DotData Eases Feature Engineering with AutoML 2.0

DotData, an AI startup spun off from NEC recently raised $23M, and $43M in total. The startup has experienced a 300% revenue growth over the last 18 months. They describe their service as an “end-to-end data science automation” platform, offering AutoML 2.0 with capabilities that’ll accelerate “data preparation, feature engineering, model training, and rapid model deployment.”

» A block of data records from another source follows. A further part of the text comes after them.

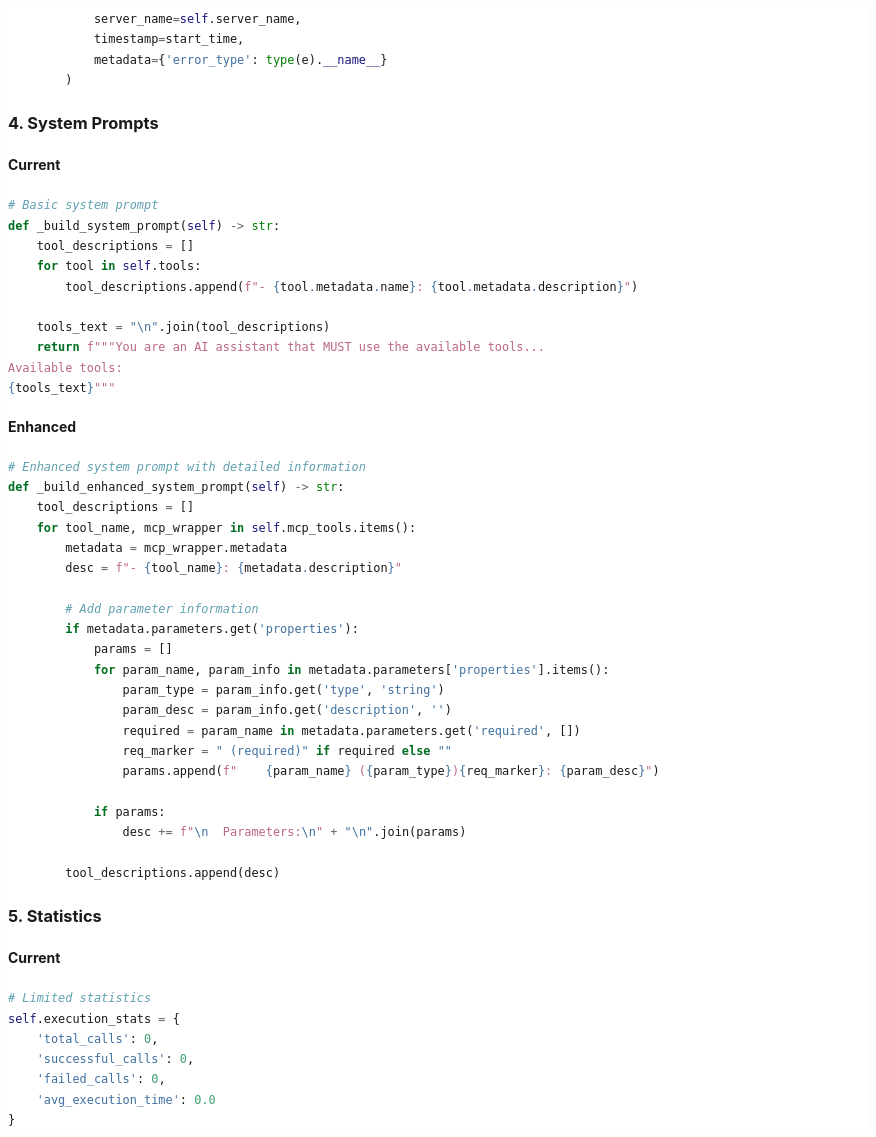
 ```python
            server_name=self.server_name,
            timestamp=start_time,
            metadata={'error_type': type(e).__name__}
        )
```

### 4. System Prompts

#### Current
```python
# Basic system prompt
def _build_system_prompt(self) -> str:
    tool_descriptions = []
    for tool in self.tools:
        tool_descriptions.append(f"- {tool.metadata.name}: {tool.metadata.description}")
    
    tools_text = "\n".join(tool_descriptions)
    return f"""You are an AI assistant that MUST use the available tools...
Available tools:
{tools_text}"""
```

#### Enhanced
```python
# Enhanced system prompt with detailed information
def _build_enhanced_system_prompt(self) -> str:
    tool_descriptions = []
    for tool_name, mcp_wrapper in self.mcp_tools.items():
        metadata = mcp_wrapper.metadata
        desc = f"- {tool_name}: {metadata.description}"
        
        # Add parameter information
        if metadata.parameters.get('properties'):
            params = []
            for param_name, param_info in metadata.parameters['properties'].items():
                param_type = param_info.get('type', 'string')
                param_desc = param_info.get('description', '')
                required = param_name in metadata.parameters.get('required', [])
                req_marker = " (required)" if required else ""
                params.append(f"    {param_name} ({param_type}){req_marker}: {param_desc}")
            
            if params:
                desc += f"\n  Parameters:\n" + "\n".join(params)
        
        tool_descriptions.append(desc)
```

### 5. Statistics

#### Current
```python
# Limited statistics
self.execution_stats = {
    'total_calls': 0,
    'successful_calls': 0,
    'failed_calls': 0,
    'avg_execution_time': 0.0
}
```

CEO Ryohei Fujimaki and a team of PhDs are leading the startup’s efforts in expanding the platform feature set. AutoML is supposed to simplify the process of working with AI, automating time-consuming tasks like those in data preparation and feature engineering. However, as Ryohei indicated “in our experience, there is still a lot of work you have to do before machine learning” comes into play. One metric quoted by the AI industry is that data scientists spend 80% of their time on data preparation vs actual ML work. This problem has created a big opportunity for the AI startup ecosystem.   

Feature Engineering

Ryohei explained the challenge of feature engineering, mentioning a specific project he worked on in the past involving a New Zealand telco. In that project, which focused on churn prediction, Ryohei and another data scientist spent months writing 3,400 queries across 10 tables to create just one feature. Some projects might require one feature or hundreds, depending on the requirements. If that telco project would have needed dozens of features, a large team of data scientists would have been required for the job. The telco project illustrates the challenge of feature engineering. Here is a list the Dotdata team put together of the task involved in feature engineering.

Data Engineering

  • Feature cleansing
  • Missing value imputation
  • Outlier filter
  • Data normalization
  • Feature selection
  • Feature transformation
  • One-hot encoding
  • Polynomial transformation
  • Temporal aggregation

Feature Engineering

  • Algorithm selection
  • Accuracy
  • Interpretability
  • Hyper-parameter search
  • Grid search
  • Bayesian optimization
  • Accuracy validation
  • Hold-out validation
  • Cross-validation

While speaking at the Ai4 conference, Ryohei talks about “the gap between AutoML and real data” and how significant it is. One reason is that data is usually sitting in multiple tables and different databases within an organization. Thus, collecting “dirty” data from all these sources and putting it together into a table ML can use presents a major problem, not only for technical reasons but also because domain experts are needed in this phase. Who are the domain experts? Busy executives who are running the company.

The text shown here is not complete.